# Problem:
Find the word "installation" in the listing. Copy out each line where it occurs.

# Extracted entries:

>>

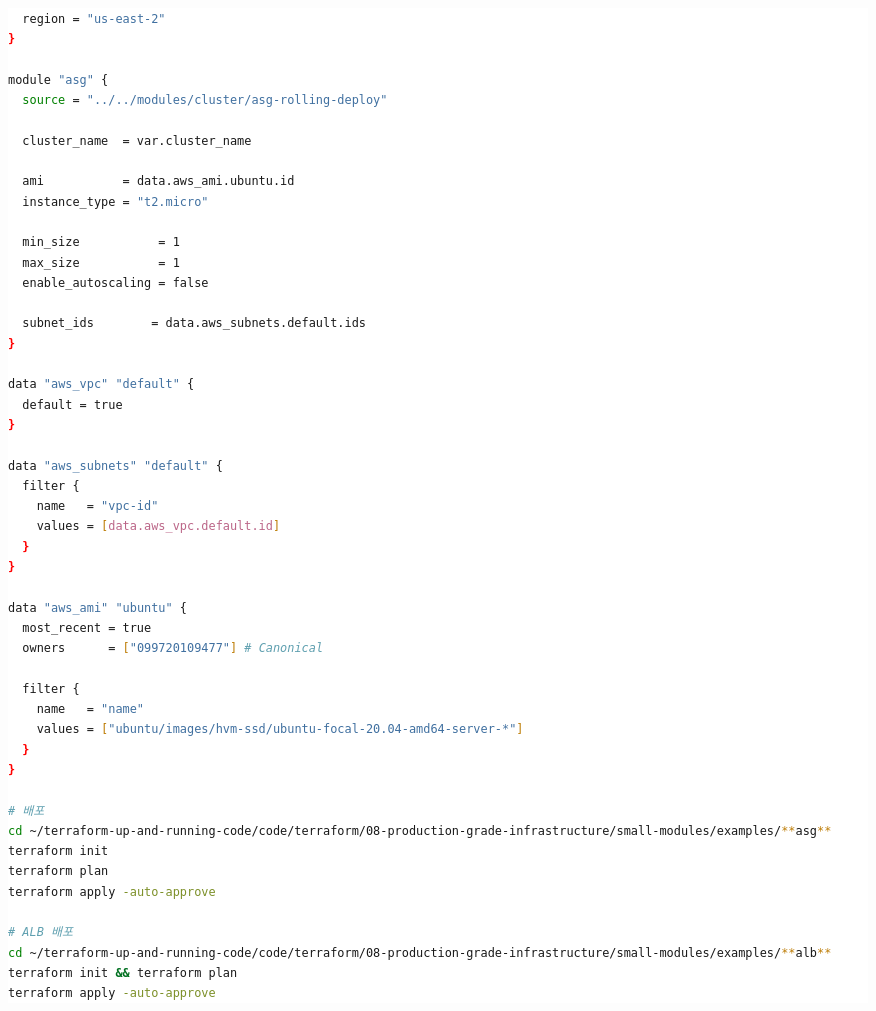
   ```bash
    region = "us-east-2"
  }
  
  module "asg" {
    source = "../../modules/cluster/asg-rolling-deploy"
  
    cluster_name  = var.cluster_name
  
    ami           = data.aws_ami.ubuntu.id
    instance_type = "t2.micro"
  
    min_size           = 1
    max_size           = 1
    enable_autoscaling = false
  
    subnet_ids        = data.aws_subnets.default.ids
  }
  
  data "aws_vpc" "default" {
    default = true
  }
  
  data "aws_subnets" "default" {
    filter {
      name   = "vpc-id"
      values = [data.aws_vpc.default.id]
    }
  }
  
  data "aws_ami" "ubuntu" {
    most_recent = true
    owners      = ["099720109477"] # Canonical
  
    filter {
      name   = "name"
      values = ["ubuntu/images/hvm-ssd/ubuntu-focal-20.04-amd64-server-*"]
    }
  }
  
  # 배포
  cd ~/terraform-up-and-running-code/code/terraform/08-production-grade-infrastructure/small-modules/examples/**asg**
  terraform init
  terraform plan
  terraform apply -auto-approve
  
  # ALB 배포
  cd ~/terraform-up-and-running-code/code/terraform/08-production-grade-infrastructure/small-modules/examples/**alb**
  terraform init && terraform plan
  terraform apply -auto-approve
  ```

<<
>>

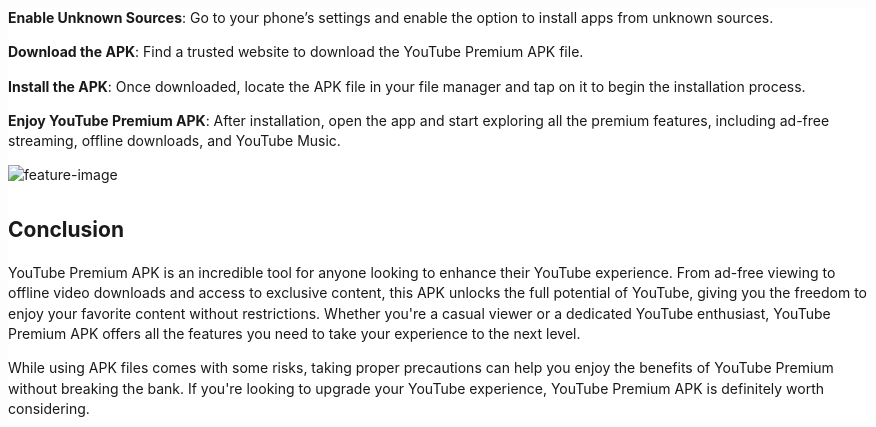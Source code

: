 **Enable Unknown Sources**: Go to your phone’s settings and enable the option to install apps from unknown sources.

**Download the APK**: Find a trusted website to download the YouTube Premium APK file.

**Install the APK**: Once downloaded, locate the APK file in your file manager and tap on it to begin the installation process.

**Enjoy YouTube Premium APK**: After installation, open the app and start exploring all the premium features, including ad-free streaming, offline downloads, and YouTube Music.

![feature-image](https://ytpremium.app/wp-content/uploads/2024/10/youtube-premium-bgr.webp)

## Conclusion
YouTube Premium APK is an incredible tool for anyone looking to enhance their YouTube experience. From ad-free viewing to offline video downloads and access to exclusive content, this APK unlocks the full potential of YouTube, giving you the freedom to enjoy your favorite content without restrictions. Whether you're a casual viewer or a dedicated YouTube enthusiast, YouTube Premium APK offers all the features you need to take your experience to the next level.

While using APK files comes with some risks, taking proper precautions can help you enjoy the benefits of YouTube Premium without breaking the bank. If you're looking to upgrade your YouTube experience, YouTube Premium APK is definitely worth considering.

<<
>>

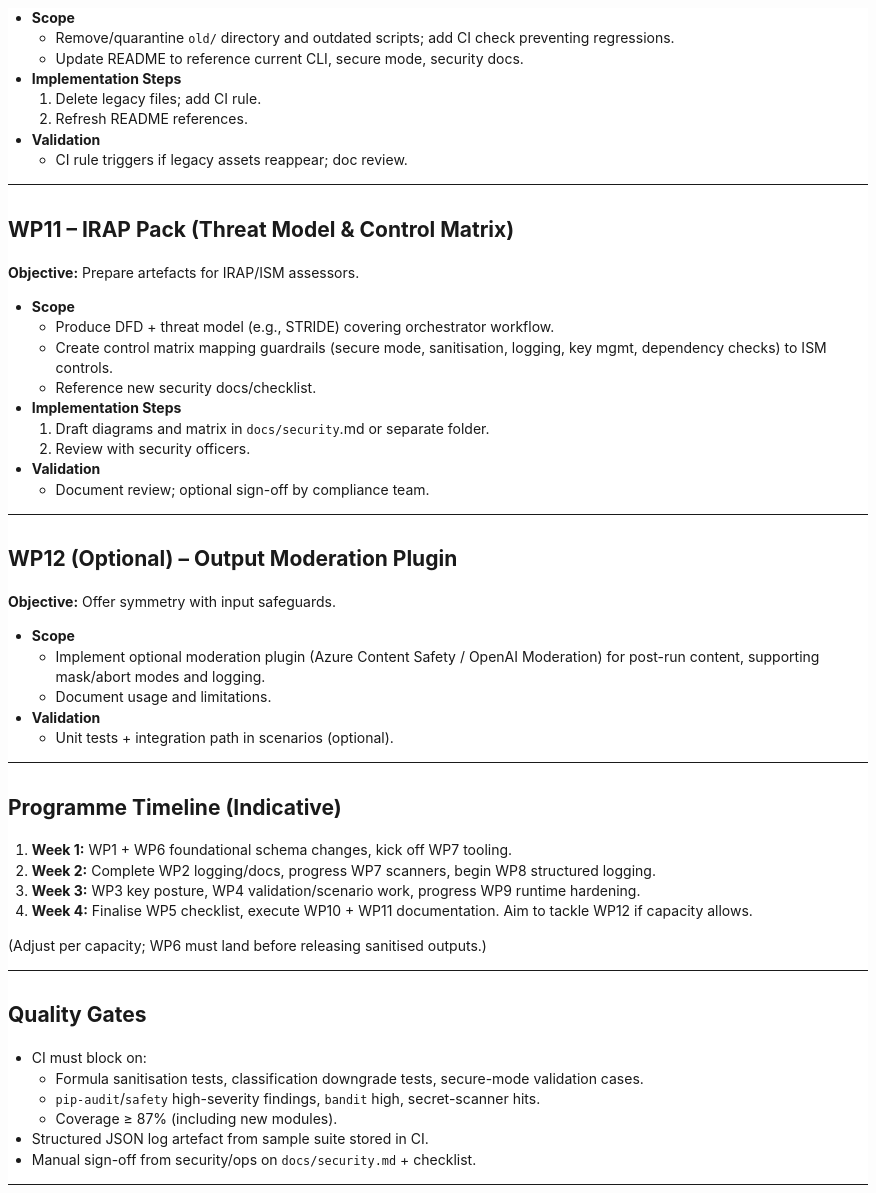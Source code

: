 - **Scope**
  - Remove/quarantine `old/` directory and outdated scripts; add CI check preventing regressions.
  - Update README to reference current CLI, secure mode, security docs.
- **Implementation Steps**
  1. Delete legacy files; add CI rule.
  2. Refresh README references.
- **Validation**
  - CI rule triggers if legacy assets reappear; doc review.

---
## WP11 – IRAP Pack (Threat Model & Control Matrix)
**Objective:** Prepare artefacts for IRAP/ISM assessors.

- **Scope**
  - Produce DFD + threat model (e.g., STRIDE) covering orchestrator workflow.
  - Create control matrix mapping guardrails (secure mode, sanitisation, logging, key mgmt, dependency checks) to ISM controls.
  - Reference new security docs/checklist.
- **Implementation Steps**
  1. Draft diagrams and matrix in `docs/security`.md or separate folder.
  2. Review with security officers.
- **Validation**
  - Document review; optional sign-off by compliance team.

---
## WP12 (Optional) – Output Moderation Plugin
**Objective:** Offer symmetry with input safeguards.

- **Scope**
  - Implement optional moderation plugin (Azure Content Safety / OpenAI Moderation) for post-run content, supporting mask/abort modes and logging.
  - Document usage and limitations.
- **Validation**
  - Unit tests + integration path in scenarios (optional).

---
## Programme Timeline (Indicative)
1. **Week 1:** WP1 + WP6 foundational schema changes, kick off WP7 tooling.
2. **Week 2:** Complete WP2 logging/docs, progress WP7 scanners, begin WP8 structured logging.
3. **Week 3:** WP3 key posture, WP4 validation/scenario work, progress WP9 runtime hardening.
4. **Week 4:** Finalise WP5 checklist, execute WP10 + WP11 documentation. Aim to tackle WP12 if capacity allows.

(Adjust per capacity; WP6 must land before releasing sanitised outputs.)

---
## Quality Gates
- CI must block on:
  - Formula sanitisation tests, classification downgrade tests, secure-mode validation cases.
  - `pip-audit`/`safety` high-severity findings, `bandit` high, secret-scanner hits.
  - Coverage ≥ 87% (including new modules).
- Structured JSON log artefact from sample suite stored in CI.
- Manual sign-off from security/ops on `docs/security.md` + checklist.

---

<<

# Exercise answer:
**Install the APK**: Once downloaded, locate the APK file in your file manager and tap on it to begin the installation process.
**Enjoy YouTube Premium APK**: After installation, open the app and start exploring all the premium features, including ad-free streaming, offline downloads, and YouTube Music.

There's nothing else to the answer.